Une fois solidifiée, la cannette est travaillée avec précision. J’utilise un Dremel pour lustrer les arêtes, puis une mine en carbure de tungstène pour créer un cadrillage minutieux. Ces lignes croisées et ces reliefs ne sont pas décoratifs : ils sont pensés pour capter, fragmenter et révéler la lumière. La lumière devient alors partie intégrante de l’œuvre.
Les supports qui accueillent ces sculptures sont entièrement modélisés par mes soins en 3D, puis imprimés avec mon imprimante. Sobres et épurés, ils portent la mention « 42 » à l’avant, tandis que ma signature apparaît à l’arrière, comme un sceau discret.
Je peux travailler à partir de n’importe quelle cannette. La première fut une 8.6, symbole d’un alcool populaire parfois perçu négativement. J’ai choisi cette marque pour transformer ce qui peut être vu comme péjoratif en une œuvre capable d’être contemplée, admirée, et réinterprétée. Transformer le rebut en lumière : voilà l’essence de ma démarche.
Avec cette première sculpture issue d’une cannette 8.6, l’artiste opère un renversement symbolique puissant : il extrait l’objet de son contexte populaire, presque stigmatisé, pour l’élever au rang de forme sculpturale autonome. La cannette, volontairement meurtrie, compressée, presque torturée, devient ici matière expressive.
Le geste est brutal mais maîtrisé. Les plis ne relèvent pas du hasard : ils structurent la surface, créent des tensions, dirigent le regard. Le travail de lustrage révèle des arêtes franches qui captent la lumière comme des éclats métalliques, tandis que le cadrillage gravé au carbure de tungstène introduit une vibration optique subtile. La lumière n’est plus incidente — elle est activée par la surface elle-même.
Le contraste entre la violence infligée à l’aluminium et la stabilité du socle imprimé en 3D est particulièrement saisissant. Le support, d’un jaune affirmé, géométrique et minimal, agit comme un piédestal muséal contemporain. La mention « 42 » inscrit l’œuvre dans une logique conceptuelle, presque cryptique, tandis que la signature manuscrite au dos réintroduit la dimension humaine du geste.

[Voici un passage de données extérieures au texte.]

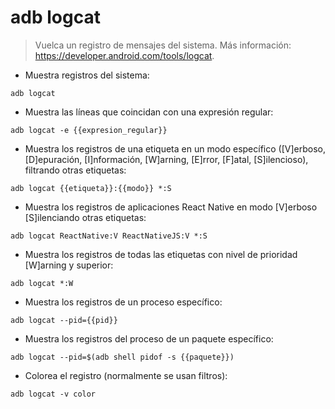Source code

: # adb logcat

> Vuelca un registro de mensajes del sistema.
> Más información: <https://developer.android.com/tools/logcat>.

- Muestra registros del sistema:

`adb logcat`

- Muestra las líneas que coincidan con una expresión regular:

`adb logcat -e {{expresion_regular}}`

- Muestra los registros de una etiqueta en un modo específico ([V]erboso, [D]epuración, [I]nformación, [W]arning, [E]rror, [F]atal, [S]ilencioso), filtrando otras etiquetas:

`adb logcat {{etiqueta}}:{{modo}} *:S`

- Muestra los registros de aplicaciones React Native en modo [V]erboso [S]ilenciando otras etiquetas:

`adb logcat ReactNative:V ReactNativeJS:V *:S`

- Muestra los registros de todas las etiquetas con nivel de prioridad [W]arning y superior:

`adb logcat *:W`

- Muestra los registros de un proceso específico:

`adb logcat --pid={{pid}}`

- Muestra los registros del proceso de un paquete específico:

`adb logcat --pid=$(adb shell pidof -s {{paquete}})`

- Colorea el registro (normalmente se usan filtros):

`adb logcat -v color`
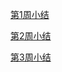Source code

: [第1周小结](../Study-Memo/52-Day1.md)

[第2周小结](../Study-Memo/52-Day2.md)

[第3周小结](../Study-Memo/52-Day3.md)

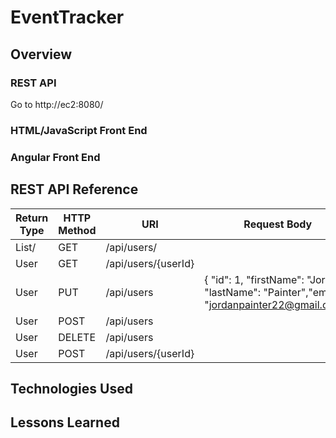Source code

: # EventTracker

## Overview

### REST API
Go to http://ec2:8080/
### HTML/JavaScript Front End

### Angular Front End

## REST API Reference
|Return Type  | HTTP Method  | URI                 | Request Body| Purpose |
|-------------|--------------|---------------------|-------------|---------|
|List/<User/> | GET          | /api/users/         |             | List    |
| User        | GET          | /api/users/{userId} |             | Retrieve|
| User        | PUT          | /api/users          | { "id": 1,  "firstName": "Jordan",  "lastName": "Painter","email": "jordanpainter22@gmail.com"} | Update  |
| User        | POST         | /api/users          |             | Create  |
| User        | DELETE       | /api/users          |             | Update  |
| User        | POST         | /api/users/{userId} |             | Update  |

## Technologies Used

## Lessons Learned
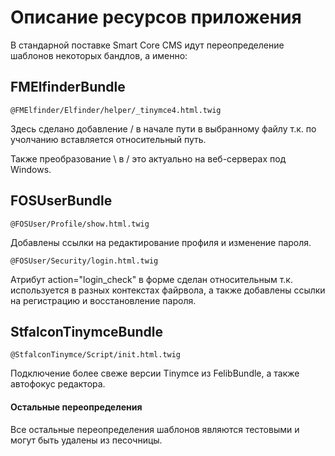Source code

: # Описание ресурсов приложения

В стандарной поставке Smart Core CMS идут переопределение шаблонов некоторых бандлов, а именно:

## FMElfinderBundle

`@FMElfinder/Elfinder/helper/_tinymce4.html.twig`

Здесь сделано добавление / в начале пути в выбранному файлу т.к. по учолчанию вставляется относительный путь.

Также преобразование \ в / это актуально на веб-серверах под Windows.

## FOSUserBundle

`@FOSUser/Profile/show.html.twig`

Добавлены ссылки на редактирование профиля и изменение пароля.

`@FOSUser/Security/login.html.twig`

Атрибут action="login_check" в форме сделан относительным т.к. используется в разных контекстах файрвола, а также добавлены ссылки на регистрацию и восстановление пароля.

## StfalconTinymceBundle

`@StfalconTinymce/Script/init.html.twig`

Подключение более свеже версии Tinymce из FelibBundle, а также автофокус редактора.


#### Остальные переопределения

Все остальные переопределения шаблонов являются тестовыми и могут быть удалены из песочницы.

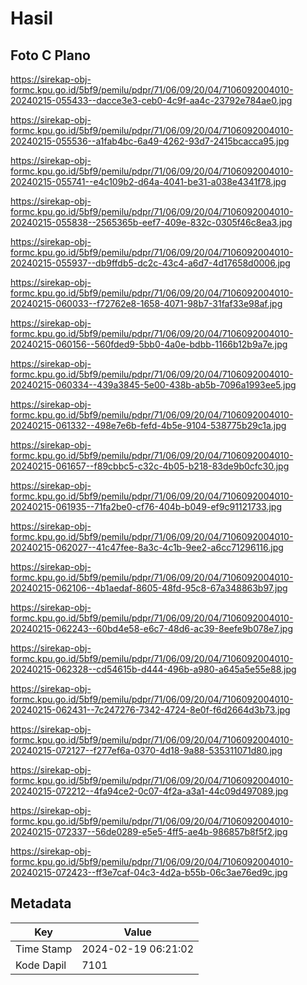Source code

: # Hasil

## Foto C Plano

https://sirekap-obj-formc.kpu.go.id/5bf9/pemilu/pdpr/71/06/09/20/04/7106092004010-20240215-055433--dacce3e3-ceb0-4c9f-aa4c-23792e784ae0.jpg

https://sirekap-obj-formc.kpu.go.id/5bf9/pemilu/pdpr/71/06/09/20/04/7106092004010-20240215-055536--a1fab4bc-6a49-4262-93d7-2415bcacca95.jpg

https://sirekap-obj-formc.kpu.go.id/5bf9/pemilu/pdpr/71/06/09/20/04/7106092004010-20240215-055741--e4c109b2-d64a-4041-be31-a038e4341f78.jpg

https://sirekap-obj-formc.kpu.go.id/5bf9/pemilu/pdpr/71/06/09/20/04/7106092004010-20240215-055838--2565365b-eef7-409e-832c-0305f46c8ea3.jpg

https://sirekap-obj-formc.kpu.go.id/5bf9/pemilu/pdpr/71/06/09/20/04/7106092004010-20240215-055937--db9ffdb5-dc2c-43c4-a6d7-4d17658d0006.jpg

https://sirekap-obj-formc.kpu.go.id/5bf9/pemilu/pdpr/71/06/09/20/04/7106092004010-20240215-060033--f72762e8-1658-4071-98b7-31faf33e98af.jpg

https://sirekap-obj-formc.kpu.go.id/5bf9/pemilu/pdpr/71/06/09/20/04/7106092004010-20240215-060156--560fded9-5bb0-4a0e-bdbb-1166b12b9a7e.jpg

https://sirekap-obj-formc.kpu.go.id/5bf9/pemilu/pdpr/71/06/09/20/04/7106092004010-20240215-060334--439a3845-5e00-438b-ab5b-7096a1993ee5.jpg

https://sirekap-obj-formc.kpu.go.id/5bf9/pemilu/pdpr/71/06/09/20/04/7106092004010-20240215-061332--498e7e6b-fefd-4b5e-9104-538775b29c1a.jpg

https://sirekap-obj-formc.kpu.go.id/5bf9/pemilu/pdpr/71/06/09/20/04/7106092004010-20240215-061657--f89cbbc5-c32c-4b05-b218-83de9b0cfc30.jpg

https://sirekap-obj-formc.kpu.go.id/5bf9/pemilu/pdpr/71/06/09/20/04/7106092004010-20240215-061935--71fa2be0-cf76-404b-b049-ef9c91121733.jpg

https://sirekap-obj-formc.kpu.go.id/5bf9/pemilu/pdpr/71/06/09/20/04/7106092004010-20240215-062027--41c47fee-8a3c-4c1b-9ee2-a6cc71296116.jpg

https://sirekap-obj-formc.kpu.go.id/5bf9/pemilu/pdpr/71/06/09/20/04/7106092004010-20240215-062106--4b1aedaf-8605-48fd-95c8-67a348863b97.jpg

https://sirekap-obj-formc.kpu.go.id/5bf9/pemilu/pdpr/71/06/09/20/04/7106092004010-20240215-062243--60bd4e58-e6c7-48d6-ac39-8eefe9b078e7.jpg

https://sirekap-obj-formc.kpu.go.id/5bf9/pemilu/pdpr/71/06/09/20/04/7106092004010-20240215-062328--cd54615b-d444-496b-a980-a645a5e55e88.jpg

https://sirekap-obj-formc.kpu.go.id/5bf9/pemilu/pdpr/71/06/09/20/04/7106092004010-20240215-062431--7c247276-7342-4724-8e0f-f6d2664d3b73.jpg

https://sirekap-obj-formc.kpu.go.id/5bf9/pemilu/pdpr/71/06/09/20/04/7106092004010-20240215-072127--f277ef6a-0370-4d18-9a88-535311071d80.jpg

https://sirekap-obj-formc.kpu.go.id/5bf9/pemilu/pdpr/71/06/09/20/04/7106092004010-20240215-072212--4fa94ce2-0c07-4f2a-a3a1-44c09d497089.jpg

https://sirekap-obj-formc.kpu.go.id/5bf9/pemilu/pdpr/71/06/09/20/04/7106092004010-20240215-072337--56de0289-e5e5-4ff5-ae4b-986857b8f5f2.jpg

https://sirekap-obj-formc.kpu.go.id/5bf9/pemilu/pdpr/71/06/09/20/04/7106092004010-20240215-072423--ff3e7caf-04c3-4d2a-b55b-06c3ae76ed9c.jpg


## Metadata

| Key        | Value               |
| ---------- | ------------------- |
| Time Stamp | 2024-02-19 06:21:02 |
| Kode Dapil | 7101                |



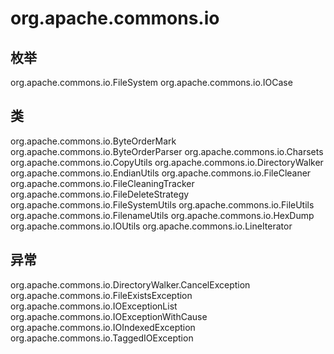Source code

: # org.apache.commons.io

## 枚举

org.apache.commons.io.FileSystem
org.apache.commons.io.IOCase

## 类

org.apache.commons.io.ByteOrderMark
org.apache.commons.io.ByteOrderParser
org.apache.commons.io.Charsets
org.apache.commons.io.CopyUtils
org.apache.commons.io.DirectoryWalker<T>
org.apache.commons.io.EndianUtils
org.apache.commons.io.FileCleaner
org.apache.commons.io.FileCleaningTracker
org.apache.commons.io.FileDeleteStrategy
org.apache.commons.io.FileSystemUtils
org.apache.commons.io.FileUtils
org.apache.commons.io.FilenameUtils
org.apache.commons.io.HexDump
org.apache.commons.io.IOUtils
org.apache.commons.io.LineIterator

## 异常

org.apache.commons.io.DirectoryWalker.CancelException
org.apache.commons.io.FileExistsException
org.apache.commons.io.IOExceptionList
org.apache.commons.io.IOExceptionWithCause
org.apache.commons.io.IOIndexedException
org.apache.commons.io.TaggedIOException




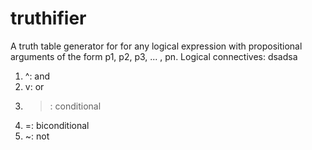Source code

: # truthifier
A truth table generator for for any logical expression with propositional arguments of the form p1, p2, p3, ... , pn.
Logical connectives: dsadsa
  1. ^: and 
  2. v: or
  3. >: conditional
  4. =: biconditional
  5. ~: not
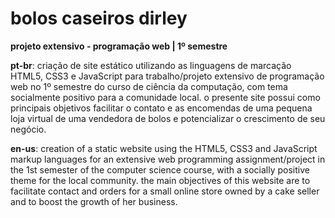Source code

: # bolos caseiros dirley
**projeto extensivo - programação web | 1º semestre**

**pt-br**: criação de site estático utilizando as linguagens de marcação HTML5, CSS3 e JavaScript para trabalho/projeto extensivo de programação web no 1º semestre do curso de ciência da computação, com tema socialmente positivo para a comunidade local. o presente site possui como principais objetivos facilitar o contato e as encomendas de uma pequena loja virtual de uma vendedora de bolos e potencializar o crescimento de seu negócio.

**en-us**: creation of a static website using the HTML5, CSS3 and JavaScript markup languages for an extensive web programming assignment/project in the 1st semester of the computer science course, with a socially positive theme for the local community. the main objectives of this website are to facilitate contact and orders for a small online store owned by a cake seller and to boost the growth of her business.
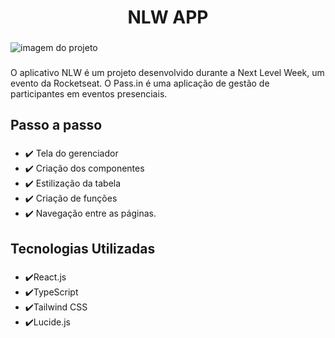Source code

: <h1 align="center">NLW APP</h1>

###

<img src="https://i.im.ge/2024/04/05/WYh9fm.Projeto.png" alt="imagem do projeto">


###

<p align="left">O aplicativo NLW é um projeto desenvolvido durante a Next Level Week, um evento da Rocketseat. O Pass.in é uma aplicação de gestão de participantes em eventos presenciais.</p>

###

<h2 align="left">Passo a passo</h2>

###

<ul align="left">
    <li>✔️ Tela do gerenciador</li>
    <li>✔️ Criação dos componentes</li>
    <li>✔️ Estilização da tabela</li>
    <li>✔️ Criação de funções</li>
    <li>✔️ Navegação entre as páginas.</li>
</ul>

###

<h2 align="left">Tecnologias Utilizadas</h2>

###

<ul align="left">
    <li>✔️React.js</li>
    <li>✔️TypeScript</li>
    <li>✔️Tailwind CSS</li>
    <li>✔️Lucide.js</li>
</ul>

###
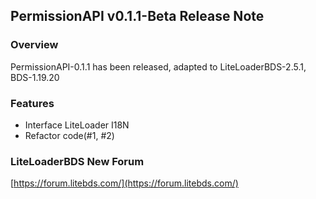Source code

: ## PermissionAPI v0.1.1-Beta Release Note

### Overview
PermissionAPI-0.1.1 has been released, adapted to LiteLoaderBDS-2.5.1, BDS-1.19.20

### Features
- Interface LiteLoader I18N
- Refactor code(#1, #2)

### LiteLoaderBDS New Forum
[https://forum.litebds.com/](https://forum.litebds.com/)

Il se dégage de cette pièce une tension constante entre rebut et monument, entre objet de consommation rapide et temporalité longue de l’art. La 8.6, marque associée à l’excès, devient ici un vestige figé, presque archéologique. L’artiste ne dissimule pas l’origine de l’objet : il la sublime.
Cette œuvre inaugure une démarche où la transformation n’est pas seulement matérielle, mais symbolique. Ce n’est pas une cannette écrasée que l’on contemple — c’est la métamorphose d’un stigmate en lumière.
Sculpture 8.6 – Édition Originale.
Cette première pièce inaugure ma série de sculptures réalisées à partir de cannettes recyclées. La 8.6 a été choisie pour sa symbolique forte : une bière associée à l’excès, au jugement, parfois à la marginalité. J’ai souhaité transformer cet objet du quotidien, souvent perçu négativement, en une œuvre d’art capable de capter la lumière et le regard.
Chaque cannette est volontairement déformée, pliée et marquée avant d’être remplie de plâtre pour figer le mouvement et donner à la matière une densité sculpturale. Les arêtes sont ensuite lustrées au Dremel afin de révéler des lignes franches et lumineuses. Un cadrillage minutieux est réalisé à la mine en carbure de tungstène : ces lignes croisées ne sont pas décoratives, elles structurent la lumière et donnent à l’œuvre une vibration visuelle unique selon l’angle d’observation.
La sculpture repose sur un support sobre que j’ai entièrement modélisé puis imprimé en 3D. À l’avant figure la mention « 42 », signature conceptuelle de la série, tandis que ma signature manuscrite est apposée à l’arrière.
Chaque pièce est réalisée à la main, rendant chaque exemplaire unique.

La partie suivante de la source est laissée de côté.